AMD… There is Hope!
Dr. Burt Dubow | Nova Oculus Chief Scientific Advisor
New Treatment for Dry AMD Approved!
And now there is hope! Nova Oculus has been approved by Health Canada as a treatment for dry AMD!
The Nova Oculus III treatment device from Nova Oculus uses very small doses of electrical energy (microcurrent, similar to those from a TENS unit) to revitalize macular structures and slow down the progression of dry AMD. The Nova Oculus treatments are administered using a unique goggle around the eyes. They are totally painless and take only minutes. Extensive studies have shown the treatments to be very safe, effective, and helpful for those with dry AMD vision changes.
Electrotherapy in medicine dates back to the Romans, and one of its earliest uses in successfully treating visual system disease dates as far back as 1801! Scientific discoveries over the past several hundred years have proven that the basis of cell activity in the body is electrical. So, it makes sense to treat many conditions that weaken or disable cells with small amounts of electrical stimulation.
Overview of the Clinical Trial
The Nova Oculus III study “Transpalpebral Microcurrent Electrical Stimulation for the Treatment of Dry Age-Related Macular Degeneration” was conducted between 2018 and 2021 by Kevin Parkinson, MD of Coquitlam, British Columbia. Study results showed that the medical therapy provided by the Nova Oculus III device was safe and effective when properly administered by a trained eye care professional. It was a randomized, blinded, placebo-controlled study involving both male and female subjects 50-years-old and older with vision loss from dry AMD.
Study results showed an improvement in visual acuity by more than 8 letters as compared to the placebo group. Contrast sensitivity also showed a marked improvement in the treatment group. The study did not find any evidence of significant side effects or negative consequences. These findings are extremely significant considering that people with dry AMD always have worse vision over time; and supplements may slow the progression, but they don’t stop it or improve vision significantly.
The study’s principal investigator, Dr. Kevin Parkinson, stated: “as the primary investigator…I have witnessed and documented both the stark reality of…dry AMD…and for the first time in my 23-year practice history, a treatment that allows visual improvements in those suffering from it.” “But the true benefits of this treatment modality are not measured with an eye chart but in daily life.” “The reversal of some of the vision loss in the treated patients was seen by many as, quite frankly, ‘an unexpected miracle’.” “As a painless… device without any known side effects or drawbacks, I look forward to the day when I can offer it to my patients and spread the word of its efficacy to my colleagues and the Canadian public.”

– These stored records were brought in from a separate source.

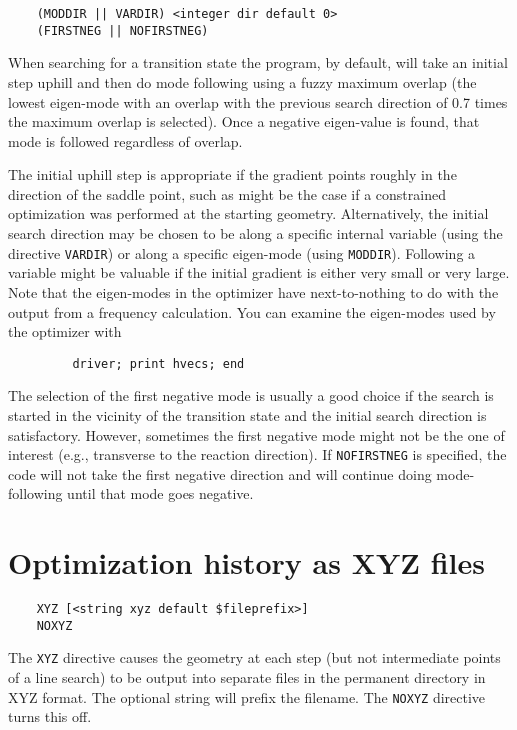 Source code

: \begin{verbatim}
    (MODDIR || VARDIR) <integer dir default 0>
    (FIRSTNEG || NOFIRSTNEG)
\end{verbatim}

When searching for a transition state the program, by default,
will take an initial step uphill and then do mode following
using a fuzzy maximum overlap (the lowest eigen-mode with an
overlap with the previous search direction of 0.7 times the
maximum overlap is selected).  Once a negative eigen-value
is found, that mode is followed regardless of overlap.

The initial uphill step is appropriate if the gradient points roughly
in the direction of the saddle point, such as might be the case if a
constrained optimization was performed at the starting geometry.
Alternatively, the initial search direction may be chosen to be along
a specific internal variable (using the directive
\verb+VARDIR+) or along a specific eigen-mode (using \verb+MODDIR+).
Following a variable might be valuable if the initial gradient is
either very small or very large.  Note that the eigen-modes in the
optimizer have next-to-nothing to do with the output from a frequency
calculation.  You can examine the eigen-modes used by the optimizer
with

\begin{verbatim}
         driver; print hvecs; end
\end{verbatim}

The selection of the first negative mode is usually a good choice if
the search is started in the vicinity of the transition state and the
initial search direction is satisfactory.  However, sometimes the
first negative mode might not be the one of interest (e.g., transverse
to the reaction direction).  If \verb+NOFIRSTNEG+ is specified, the
code will not take the first negative direction and will continue doing
mode-following until that mode goes negative.

\section{Optimization history as XYZ files}

\begin{verbatim}
    XYZ [<string xyz default $fileprefix>]
    NOXYZ
\end{verbatim}

The \verb+XYZ+ directive causes the geometry at each step (but not
intermediate points of a line search) to be output into separate files
in the permanent directory in XYZ format.  The optional string will
prefix the filename.  The \verb+NOXYZ+ directive turns this off.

Timeline for Availability to Public
Nova Oculus is working very hard to bring this amazing treatment to the Canadian people. The lead investigator in the study that led to Health Canada’s approval calls it “miraculous!” Our goal is to have treatment sites by the end of 2023, if possible. Watch this website for more information.
Some Background on AMD
Age-Related Macular Degeneration (AMD) is the leading cause of severe vision loss in adults over age 50. It is estimated that 2.5 million Canadians have AMD. Caucasians, especially those with lighter colored eyes, are at higher risk for developing AMD than other races. Women also develop AMD at an earlier age than men. This eye disease occurs when there are changes to the macula, a small portion of the retina that is located on the inside back layer of the eye. AMD is a loss of central vision that can occur in two forms: “dry” (atrophic) and “wet” (exudative). Most people with macular degeneration have a dry form. While there is not yet an approved, specific treatment for dry AMD, studies have shown a potential benefit from vitamin supplements, a Mediterranean diet, protection from the ultraviolet light of the sun and cessation of smoking. The less common wet form may respond to in-the-eye injections of anti-VEGF medications if detected and treated early.
Some of the known causes of AMD are heredity, UV light exposure, smoking, poor nutrition, and lack of exercise.
In its early stages, many people may not notice any signs or symptoms of AMD. As AMD progresses and worsens, it causes the gradual loss of the ability to see objects clearly (faces, road signs, reading materials, etc.). The shape of objects may appear to be distorted, wavy or crooked, and there is a loss of clear color vision. Eventually there can be a dark or empty area in the center of one’s vision.
Experts recommend that those with AMD increase antioxidant foods in the diet, wear sunglasses to protect the eyes from UV light, discontinue all use of tobacco products, exercise for cardiovascular health, control and monitor diabetes and hypertension, and take a supplement with lutein, zeaxanthin and mesozeaxanthin in its formula.